> **WORK TASK**
Only the lines holding "bias" are wanted here; copy each from the listing.

>>

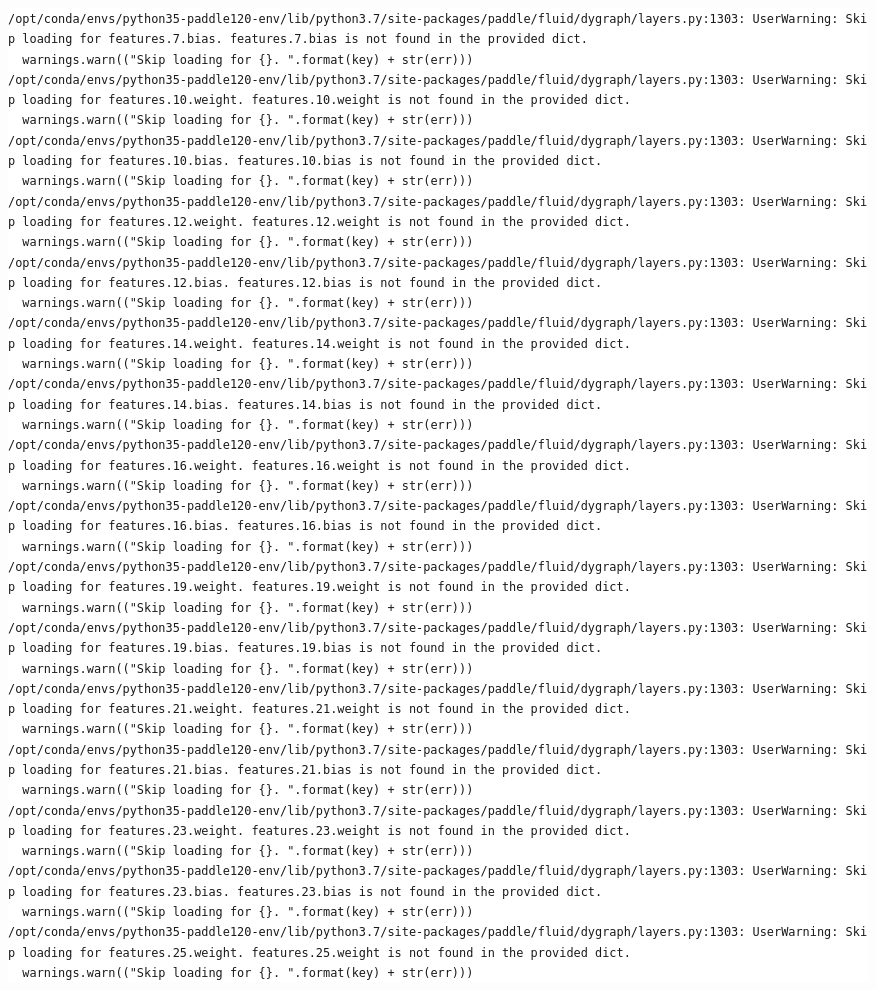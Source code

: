     /opt/conda/envs/python35-paddle120-env/lib/python3.7/site-packages/paddle/fluid/dygraph/layers.py:1303: UserWarning: Skip loading for features.7.bias. features.7.bias is not found in the provided dict.
      warnings.warn(("Skip loading for {}. ".format(key) + str(err)))
    /opt/conda/envs/python35-paddle120-env/lib/python3.7/site-packages/paddle/fluid/dygraph/layers.py:1303: UserWarning: Skip loading for features.10.weight. features.10.weight is not found in the provided dict.
      warnings.warn(("Skip loading for {}. ".format(key) + str(err)))
    /opt/conda/envs/python35-paddle120-env/lib/python3.7/site-packages/paddle/fluid/dygraph/layers.py:1303: UserWarning: Skip loading for features.10.bias. features.10.bias is not found in the provided dict.
      warnings.warn(("Skip loading for {}. ".format(key) + str(err)))
    /opt/conda/envs/python35-paddle120-env/lib/python3.7/site-packages/paddle/fluid/dygraph/layers.py:1303: UserWarning: Skip loading for features.12.weight. features.12.weight is not found in the provided dict.
      warnings.warn(("Skip loading for {}. ".format(key) + str(err)))
    /opt/conda/envs/python35-paddle120-env/lib/python3.7/site-packages/paddle/fluid/dygraph/layers.py:1303: UserWarning: Skip loading for features.12.bias. features.12.bias is not found in the provided dict.
      warnings.warn(("Skip loading for {}. ".format(key) + str(err)))
    /opt/conda/envs/python35-paddle120-env/lib/python3.7/site-packages/paddle/fluid/dygraph/layers.py:1303: UserWarning: Skip loading for features.14.weight. features.14.weight is not found in the provided dict.
      warnings.warn(("Skip loading for {}. ".format(key) + str(err)))
    /opt/conda/envs/python35-paddle120-env/lib/python3.7/site-packages/paddle/fluid/dygraph/layers.py:1303: UserWarning: Skip loading for features.14.bias. features.14.bias is not found in the provided dict.
      warnings.warn(("Skip loading for {}. ".format(key) + str(err)))
    /opt/conda/envs/python35-paddle120-env/lib/python3.7/site-packages/paddle/fluid/dygraph/layers.py:1303: UserWarning: Skip loading for features.16.weight. features.16.weight is not found in the provided dict.
      warnings.warn(("Skip loading for {}. ".format(key) + str(err)))
    /opt/conda/envs/python35-paddle120-env/lib/python3.7/site-packages/paddle/fluid/dygraph/layers.py:1303: UserWarning: Skip loading for features.16.bias. features.16.bias is not found in the provided dict.
      warnings.warn(("Skip loading for {}. ".format(key) + str(err)))
    /opt/conda/envs/python35-paddle120-env/lib/python3.7/site-packages/paddle/fluid/dygraph/layers.py:1303: UserWarning: Skip loading for features.19.weight. features.19.weight is not found in the provided dict.
      warnings.warn(("Skip loading for {}. ".format(key) + str(err)))
    /opt/conda/envs/python35-paddle120-env/lib/python3.7/site-packages/paddle/fluid/dygraph/layers.py:1303: UserWarning: Skip loading for features.19.bias. features.19.bias is not found in the provided dict.
      warnings.warn(("Skip loading for {}. ".format(key) + str(err)))
    /opt/conda/envs/python35-paddle120-env/lib/python3.7/site-packages/paddle/fluid/dygraph/layers.py:1303: UserWarning: Skip loading for features.21.weight. features.21.weight is not found in the provided dict.
      warnings.warn(("Skip loading for {}. ".format(key) + str(err)))
    /opt/conda/envs/python35-paddle120-env/lib/python3.7/site-packages/paddle/fluid/dygraph/layers.py:1303: UserWarning: Skip loading for features.21.bias. features.21.bias is not found in the provided dict.
      warnings.warn(("Skip loading for {}. ".format(key) + str(err)))
    /opt/conda/envs/python35-paddle120-env/lib/python3.7/site-packages/paddle/fluid/dygraph/layers.py:1303: UserWarning: Skip loading for features.23.weight. features.23.weight is not found in the provided dict.
      warnings.warn(("Skip loading for {}. ".format(key) + str(err)))
    /opt/conda/envs/python35-paddle120-env/lib/python3.7/site-packages/paddle/fluid/dygraph/layers.py:1303: UserWarning: Skip loading for features.23.bias. features.23.bias is not found in the provided dict.
      warnings.warn(("Skip loading for {}. ".format(key) + str(err)))
    /opt/conda/envs/python35-paddle120-env/lib/python3.7/site-packages/paddle/fluid/dygraph/layers.py:1303: UserWarning: Skip loading for features.25.weight. features.25.weight is not found in the provided dict.
      warnings.warn(("Skip loading for {}. ".format(key) + str(err)))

<<

> **YOUR RESPONSE**
:     /opt/conda/envs/python35-paddle120-env/lib/python3.7/site-packages/paddle/fluid/dygraph/layers.py:1303: UserWarning: Skip loading for features.7.bias. features.7.bias is not found in the provided dict.
    /opt/conda/envs/python35-paddle120-env/lib/python3.7/site-packages/paddle/fluid/dygraph/layers.py:1303: UserWarning: Skip loading for features.10.bias. features.10.bias is not found in the provided dict.
    /opt/conda/envs/python35-paddle120-env/lib/python3.7/site-packages/paddle/fluid/dygraph/layers.py:1303: UserWarning: Skip loading for features.12.bias. features.12.bias is not found in the provided dict.
    /opt/conda/envs/python35-paddle120-env/lib/python3.7/site-packages/paddle/fluid/dygraph/layers.py:1303: UserWarning: Skip loading for features.14.bias. features.14.bias is not found in the provided dict.
    /opt/conda/envs/python35-paddle120-env/lib/python3.7/site-packages/paddle/fluid/dygraph/layers.py:1303: UserWarning: Skip loading for features.16.bias. features.16.bias is not found in the provided dict.
    /opt/conda/envs/python35-paddle120-env/lib/python3.7/site-packages/paddle/fluid/dygraph/layers.py:1303: UserWarning: Skip loading for features.19.bias. features.19.bias is not found in the provided dict.
    /opt/conda/envs/python35-paddle120-env/lib/python3.7/site-packages/paddle/fluid/dygraph/layers.py:1303: UserWarning: Skip loading for features.21.bias. features.21.bias is not found in the provided dict.
    /opt/conda/envs/python35-paddle120-env/lib/python3.7/site-packages/paddle/fluid/dygraph/layers.py:1303: UserWarning: Skip loading for features.23.bias. features.23.bias is not found in the provided dict.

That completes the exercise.